Cet article de Rebecca Davis sous le titre Coughing for Gold est paru dans The Daily Maverick et a été repris par nos amis britanniques d’ Actsa.Les extraits traduits ici montrent les conditions de travail et de vie des mineurs dans la province du Cap oriental, conditions qui n’ont guère évolué et qui sont la toile de fond du drame de Marikana, quand la police a tiré sur les mineurs qui manifestaient pour demander des augmentations de salaires.
Twala vit à Qunu, en Afrique du Sud, le village dans la province du Cap oriental qui a vu grandir le citoyen le plus célèbre du pays. La propriété où Nelson Mandela a passé la fin de sa vie s’étend à quelques kilomètres de la colline où se trouve la maison de Twala. Mais la promesse d’une vie meilleure pour laquelle Nelson Mandela a lutté, n’est pas encore une réalité pour Twala et beaucoup de ses semblables qui vivent dans cette province rurale pauvre.

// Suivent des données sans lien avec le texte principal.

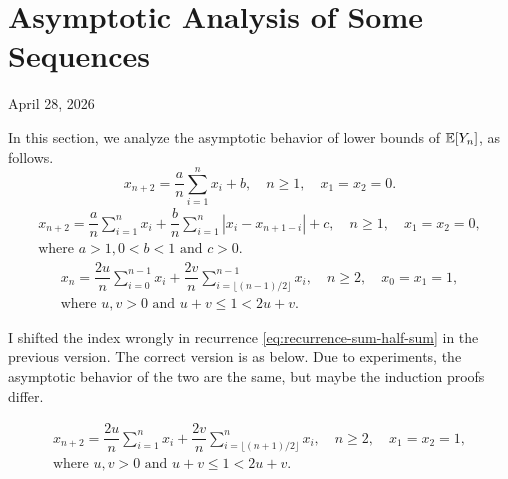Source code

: \chapter{Asymptotic Analysis of Some Sequences}\label{chap:sequences}
\begin{center}
  April 28, 2026
  \vspace{0.5cm}
\end{center}

In this section, we analyze the asymptotic behavior of lower bounds of $\EE[Y_n]$, as follows.
\begin{equation}
  \label{eq:recurrence-sum}
  x_{n+2} = \dfrac{a}{n}\sum_{i=1}^{n}x_i + b, \quad n \ge 1, \quad x_1=x_2=0.
\end{equation}
\begin{equation}
  \label{eq:recurrence-diff}
  \begin{aligned}
    x_{n+2} = \dfrac{a}{n}\sum_{i=1}^{n}x_i + \dfrac{b}{n}\sum_{i=1}^{n}|x_i - x_{n+1-i}| + c, \quad n \ge 1, \quad x_1=x_2=0, \\
    \text{where } a>1, 0 < b < 1 \text{ and } c>0.
  \end{aligned}
\end{equation}
\begin{equation}
  \label{eq:recurrence-sum-half-sum}
  \begin{aligned}
    x_{n} = \dfrac{2u}{n}\sum_{i=0}^{n-1}x_i + \dfrac{2v}{n}\sum_{i=\lfloor (n-1)/2 \rfloor}^{n-1}x_{i}, \quad n \ge 2, \quad  x_0=x_1=1, \\
    \text{where } u,v > 0 \text{ and } u+v\le1 < 2u+v.
  \end{aligned}
\end{equation}

\begin{note}
  I shifted the index wrongly in recurrence \eqref{eq:recurrence-sum-half-sum} in the previous version. The correct version is as below. Due to experiments, the asymptotic behavior of the two are the same, but maybe the induction proofs differ.
\end{note}

\begin{equation}
  \label{eq:recurrence-sum-half-sum-corrected}
  \begin{aligned}
    x_{n+2} = \dfrac{2u}{n}\sum_{i=1}^{n}x_i + \dfrac{2v}{n}\sum_{i=\lfloor (n+1)/2 \rfloor}^{n}x_{i}, \quad n \ge 2, \quad  x_1=x_2=1, \\
    \text{where } u,v > 0 \text{ and } u+v\le1 < 2u+v.
  \end{aligned}
\end{equation}

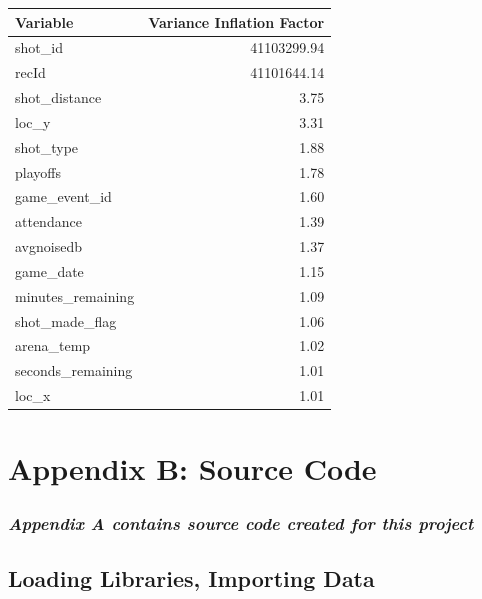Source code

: \documentclass[american,]{article}
\begin{document}
\begin{table}[H]
\centering
\begin{tabular}{lr}
\toprule
Variable & Variance Inflation Factor\\
\midrule
\rowcolor{gray!6}  shot\_id & 41103299.94\\
recId & 41101644.14\\
\rowcolor{gray!6}  shot\_distance & 3.75\\
loc\_y & 3.31\\
\rowcolor{gray!6}  shot\_type & 1.88\\
\addlinespace
playoffs & 1.78\\
\rowcolor{gray!6}  game\_event\_id & 1.60\\
attendance & 1.39\\
\rowcolor{gray!6}  avgnoisedb & 1.37\\
game\_date & 1.15\\
\addlinespace
\rowcolor{gray!6}  minutes\_remaining & 1.09\\
shot\_made\_flag & 1.06\\
\rowcolor{gray!6}  arena\_temp & 1.02\\
seconds\_remaining & 1.01\\
\rowcolor{gray!6}  loc\_x & 1.01\\
\bottomrule
\end{tabular}
\end{table}

\newpage

\hypertarget{appendix-b-source-code}{%
\section{Appendix B: Source Code}\label{appendix-b-source-code}}

\hypertarget{appendix-a-contains-source-code-created-for-this-project}{%
\subsubsection{\texorpdfstring{\emph{Appendix A contains source code created for this project}}{Appendix A contains source code created for this project}}\label{appendix-a-contains-source-code-created-for-this-project}}

\hypertarget{loading-libraries-importing-data}{%
\subsection{Loading Libraries, Importing Data}\label{loading-libraries-importing-data}}
\end{document}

En 1982, à l’âge de 27 ans, Twala a signé un contrat avec le Bureau de l’emploi d’Afrique (TEBA) qui est l’agence de recrutement pour l’industrie minière du Witswatersrand depuis 1902. Twala est l’un de ces innombrables hommes de la province du Cap oriental qui ont tenté leur chance dans les mines depuis un siècle. Cette province est qualifiée par l’industrie minière de « zone de main-d’œuvre migrante ».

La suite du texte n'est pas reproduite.